Fire codes threaten to undo urban street design

By Chris McCahill

A local debate over on-street parking in Florida typifies how codes and standards can obstruct walkable urban street design and, apparently, put those designs in jeopardy even after they have been implemented.

Celebration is a traditional-style development, created by Disney in the late 1990s, complete with front porches, sidewalks, street trees, parks, and a town center. It is now a community of more than 7,000 people. However, the design of its streets is being challenged by local officials who say they aren’t wide enough.

The dispute is mainly among fire officials, who say their trucks need a 20-foot minimum clear width to maneuver, and residents who argue that their streets haven’t been an issue for 20 years since they were first built. Officials propose removing on-street parking and street trees. Residents wonder where people would park instead and worry that the changes would hurt the community.

Water Street, Celebration, Florida. Source: Google Earth
Water Street, Celebration, Florida. Source: Google Earth

Fire officials couldn’t cite an instance where the current configuration has been an issue, according to the Orlando Sentinel, but instead see the proposed changes as precautionary measures.

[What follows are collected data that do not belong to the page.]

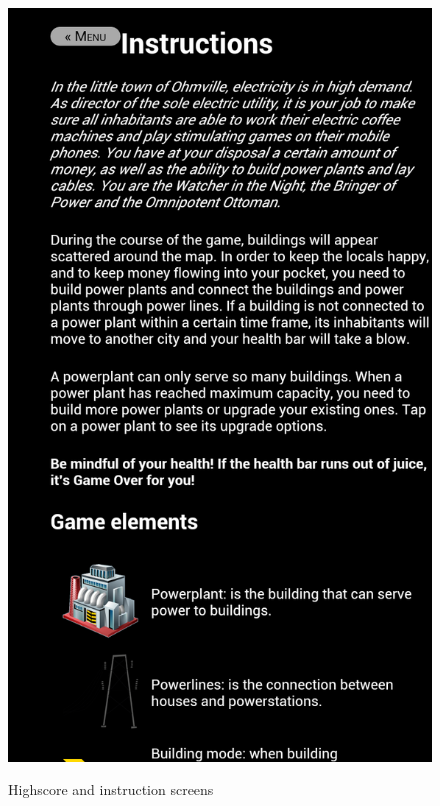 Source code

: \begin{figure}[H]
{		\includegraphics[scale=0.18]{pictures/sprint4-screen/instructions}
	}
	\caption{Highscore and instruction screens}
\end{figure}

The 20-foot standard originates from the National Fire Protection Association’s Fire Code and the International Fire Code (IFC), which locals often adopt in either form. Street width provisions were first introduced to the codes in the mid-1970s. Before then, fire officials were rarely involved in street design decisions. The Congress for the New Urbanism—working with fire officials from around the country—recently proposed changes to the IFC that would bolster flexibility in applying the 20-foot standard, particularly when there are connected street networks that offer more direct routes and multiple access points, as in Celebration. But the International Code Council voted against those changes.

People on both sides of the discussion in Celebration see safety as a major concern. According to uncertified minutes from a March 15 meeting (provided by Lloyd Alter, writer for Treehugger), one resident argued that the current design, “slow[s] down traffic which reduces traffic accidents and increases pedestrian and bicycle safety.” Later, when asked about bikes and pedestrians, a fire official responded, “That is not an issue. Life safety is the issue.” This has become a common dispute in newer urban developments.

While fire safety is a serious concern, so are bicycle and pedestrian deaths, which have increased by more than 30 percent since 2009. In fact, metropolitan Orlando, which includes Celebration, is the third most dangerous area for pedestrian deaths in the country, according to an annual report from Smart Growth America. None of those deaths (from 2005 to 2014) happened on Celebration’s local streets.

Carl Wren, former chief engineer at the Austin Fire Department in Texas and key proponent of the IFC changes, argues that emergency responders should embrace potentially life-saving street design concepts. He also says they should be open to using smaller apparatuses, relying more on automatic sprinkler systems where access might be an issue, and exploring other creative solutions to fire protection and emergency response.

All interested parties, explains Wren, “need to further pursue open and honest dialogue that communicates our passions, our needs, and our desires in productive venues.” Celebration is a ripe testing ground for that dialogue and could serve as a model for other communities.